What to do ▸ Locate every line below that contains the word "forces" and copy it.

*** Block opens ***

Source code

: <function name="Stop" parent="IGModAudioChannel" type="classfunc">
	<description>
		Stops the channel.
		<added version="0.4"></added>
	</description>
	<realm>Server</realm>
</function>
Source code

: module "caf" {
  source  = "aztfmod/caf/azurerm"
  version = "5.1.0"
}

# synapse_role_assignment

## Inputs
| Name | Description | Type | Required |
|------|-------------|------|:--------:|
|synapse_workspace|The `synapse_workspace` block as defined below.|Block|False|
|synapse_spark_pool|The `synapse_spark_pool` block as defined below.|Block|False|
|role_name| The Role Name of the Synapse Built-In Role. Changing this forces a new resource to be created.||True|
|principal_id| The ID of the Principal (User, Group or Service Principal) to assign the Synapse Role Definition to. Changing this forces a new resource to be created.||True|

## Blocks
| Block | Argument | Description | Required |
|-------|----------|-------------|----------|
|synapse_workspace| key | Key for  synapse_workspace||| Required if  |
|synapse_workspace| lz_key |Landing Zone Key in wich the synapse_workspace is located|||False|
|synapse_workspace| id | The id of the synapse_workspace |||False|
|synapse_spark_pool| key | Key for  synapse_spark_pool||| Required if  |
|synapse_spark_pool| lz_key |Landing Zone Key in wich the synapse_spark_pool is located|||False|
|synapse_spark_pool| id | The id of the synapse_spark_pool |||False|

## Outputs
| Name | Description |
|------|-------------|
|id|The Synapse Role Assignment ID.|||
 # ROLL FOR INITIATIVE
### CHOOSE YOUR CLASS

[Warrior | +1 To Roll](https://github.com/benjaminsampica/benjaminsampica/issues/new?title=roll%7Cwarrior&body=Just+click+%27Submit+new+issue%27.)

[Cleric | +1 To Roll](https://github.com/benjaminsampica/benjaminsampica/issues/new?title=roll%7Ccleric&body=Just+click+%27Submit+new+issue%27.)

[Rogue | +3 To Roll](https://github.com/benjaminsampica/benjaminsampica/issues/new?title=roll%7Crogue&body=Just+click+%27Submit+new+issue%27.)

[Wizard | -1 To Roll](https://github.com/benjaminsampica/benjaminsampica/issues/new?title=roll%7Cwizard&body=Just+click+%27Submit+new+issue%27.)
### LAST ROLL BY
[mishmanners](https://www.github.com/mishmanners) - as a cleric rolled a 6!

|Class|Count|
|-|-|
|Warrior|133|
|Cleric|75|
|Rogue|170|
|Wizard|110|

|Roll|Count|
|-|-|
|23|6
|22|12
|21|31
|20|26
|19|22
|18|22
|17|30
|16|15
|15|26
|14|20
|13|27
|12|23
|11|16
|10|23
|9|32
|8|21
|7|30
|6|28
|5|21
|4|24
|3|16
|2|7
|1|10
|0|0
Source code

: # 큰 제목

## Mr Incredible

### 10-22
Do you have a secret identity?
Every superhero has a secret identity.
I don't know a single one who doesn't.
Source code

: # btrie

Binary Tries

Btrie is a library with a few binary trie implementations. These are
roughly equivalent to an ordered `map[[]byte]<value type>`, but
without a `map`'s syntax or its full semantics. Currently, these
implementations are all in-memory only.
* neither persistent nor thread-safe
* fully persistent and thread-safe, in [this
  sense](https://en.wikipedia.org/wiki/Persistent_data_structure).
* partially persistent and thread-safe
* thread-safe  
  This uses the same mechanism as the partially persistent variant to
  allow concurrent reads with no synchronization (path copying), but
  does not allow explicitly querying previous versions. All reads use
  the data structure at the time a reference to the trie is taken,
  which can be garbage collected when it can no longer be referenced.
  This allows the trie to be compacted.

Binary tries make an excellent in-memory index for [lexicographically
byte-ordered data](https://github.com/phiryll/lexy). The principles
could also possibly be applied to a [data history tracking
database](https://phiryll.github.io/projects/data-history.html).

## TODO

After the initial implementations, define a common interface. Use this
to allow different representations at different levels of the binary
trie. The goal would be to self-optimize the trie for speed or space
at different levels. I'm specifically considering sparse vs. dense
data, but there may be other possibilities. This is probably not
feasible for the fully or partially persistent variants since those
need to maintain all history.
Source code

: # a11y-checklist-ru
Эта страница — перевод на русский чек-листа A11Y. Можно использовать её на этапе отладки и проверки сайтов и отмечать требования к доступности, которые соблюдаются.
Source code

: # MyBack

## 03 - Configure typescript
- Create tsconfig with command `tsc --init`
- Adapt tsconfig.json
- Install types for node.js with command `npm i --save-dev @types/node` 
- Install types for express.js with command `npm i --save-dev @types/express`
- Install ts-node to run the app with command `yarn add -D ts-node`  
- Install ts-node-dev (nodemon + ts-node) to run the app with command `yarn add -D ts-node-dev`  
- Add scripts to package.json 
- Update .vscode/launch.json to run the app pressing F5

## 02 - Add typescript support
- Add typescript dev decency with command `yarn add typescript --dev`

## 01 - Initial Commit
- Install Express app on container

*** Block closes ***

Result of this task ▸
|role_name| The Role Name of the Synapse Built-In Role. Changing this forces a new resource to be created.||True|
|principal_id| The ID of the Principal (User, Group or Service Principal) to assign the Synapse Role Definition to. Changing this forces a new resource to be created.||True|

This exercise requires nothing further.